The same thing happens when loading a driver using managed interrupts
while CPUs are offline.

In order to deal with this, do not try to activate such interrupt
if there is no online CPU capable of handling it. Instead, place
it in shutdown state. Once a capable CPU shows up, it will be
activated.

Reported-by: John Garry <[email protected]>
Tested-by: John Garry <[email protected]>
Reported-by: David Decotigny <[email protected]>
Signed-off-by: Marc Zyngier <[email protected]>
---
kernel/irq/msi.c | 15 +++++++++++++++
1 file changed, 15 insertions(+)

diff --git a/kernel/irq/msi.c b/kernel/irq/msi.c
index 2bdfce5edafd..a9ee535293eb 100644
--- a/kernel/irq/msi.c
+++ b/kernel/irq/msi.c
@@ -818,6 +818,21 @@ static int msi_init_virq(struct irq_domain *domain, int virq, unsigned int vflag
irqd_clr_can_reserve(irqd);
if (vflags & VIRQ_NOMASK_QUIRK)
irqd_set_msi_nomask_quirk(irqd);
+
+ /*
+ * If the interrupt is managed but no CPU is available to
+ * service it, shut it down until better times.
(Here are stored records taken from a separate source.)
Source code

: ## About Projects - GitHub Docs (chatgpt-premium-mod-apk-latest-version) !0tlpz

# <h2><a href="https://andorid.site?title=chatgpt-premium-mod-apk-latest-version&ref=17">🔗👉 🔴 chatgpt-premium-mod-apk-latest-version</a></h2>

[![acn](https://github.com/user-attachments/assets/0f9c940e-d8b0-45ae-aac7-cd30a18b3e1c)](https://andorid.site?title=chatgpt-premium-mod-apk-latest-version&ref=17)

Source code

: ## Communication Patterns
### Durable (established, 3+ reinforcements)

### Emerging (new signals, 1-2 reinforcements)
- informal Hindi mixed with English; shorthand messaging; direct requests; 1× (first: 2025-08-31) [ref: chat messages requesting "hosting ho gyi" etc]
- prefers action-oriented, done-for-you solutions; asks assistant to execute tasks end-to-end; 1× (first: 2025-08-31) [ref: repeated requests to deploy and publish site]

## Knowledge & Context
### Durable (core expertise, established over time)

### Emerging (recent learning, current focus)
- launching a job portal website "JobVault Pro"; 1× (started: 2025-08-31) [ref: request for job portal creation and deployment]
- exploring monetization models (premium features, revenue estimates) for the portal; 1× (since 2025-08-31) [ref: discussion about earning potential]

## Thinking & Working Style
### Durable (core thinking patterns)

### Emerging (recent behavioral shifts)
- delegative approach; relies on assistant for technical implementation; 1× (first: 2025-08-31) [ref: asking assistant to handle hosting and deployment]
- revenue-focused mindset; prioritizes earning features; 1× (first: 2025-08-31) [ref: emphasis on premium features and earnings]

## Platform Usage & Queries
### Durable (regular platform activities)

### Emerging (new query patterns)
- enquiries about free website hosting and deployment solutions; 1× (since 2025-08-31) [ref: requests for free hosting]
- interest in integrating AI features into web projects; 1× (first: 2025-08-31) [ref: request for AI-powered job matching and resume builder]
Note that
+ * we only do this on the !RESERVE path as x86 (the only
+ * architecture using this flag) deals with this in a
+ * different way by using a catch-all vector.
+ */
+ if ((vflags & VIRQ_ACTIVATE) &&
+ irqd_affinity_is_managed(irqd) &&
+ !cpumask_intersects(irq_data_get_affinity_mask(irqd),
+ cpu_online_mask)) {
+ irqd_set_managed_shutdown(irqd);
+ return 0;
+ }
}

if (!(vflags & VIRQ_ACTIVATE))
--
2.34.1

2022-03-23 09:53:20

by Marc Zyngier

[permalink] [raw]
Subject: Re: [PATCH v2 0/3] genirq: Managed affinity fixes

Hi Xiongfeng,

On Wed, 23 Mar 2022 03:52:46 +0000,
Xiongfeng Wang <[email protected]> wrote:
>
> Hi, Marc
>
> On 2022/3/22 3:36, Marc Zyngier wrote:
> > John (and later on David) reported[1] a while ago that booting with
> > maxcpus=1, managed affinity devices would fail to get the interrupts
> > that were associated with offlined CPUs.
> >
> > Similarly, Xiongfeng reported[2] that the GICv3 ITS would sometime use
> > non-housekeeping CPUs instead of the affinity that was passed down as
> > a parameter.
> >
> > [1] can be fixed by not trying to activate these interrupts if no CPU
> > that can satisfy the affinity is present (a patch addressing this was
> > already posted[3])
> >
> > [2] is a consequence of affinities containing non-online CPUs being
> > passed down to the interrupt controller driver and the ITS driver
> > trying to paper over that by ignoring the affinity parameter and doing
> > its own (stupid) thing. It would be better to (a) get the core code to
> > remove the offline CPUs from the affinity mask at all times, and (b)
> > fix the drivers so that they can trust the core code not to trip them.
> >
> > This small series, based on 5.17, addresses the above.
>
> I have tested this patchset on D06. It works well with kernel parameter
> 'maxcpus=1' or 'nohz_full=1-127 isolcpus=nohz,domain,managed_irq,1-127'.
> Also the 'effective_affinity' is correct. Thanks!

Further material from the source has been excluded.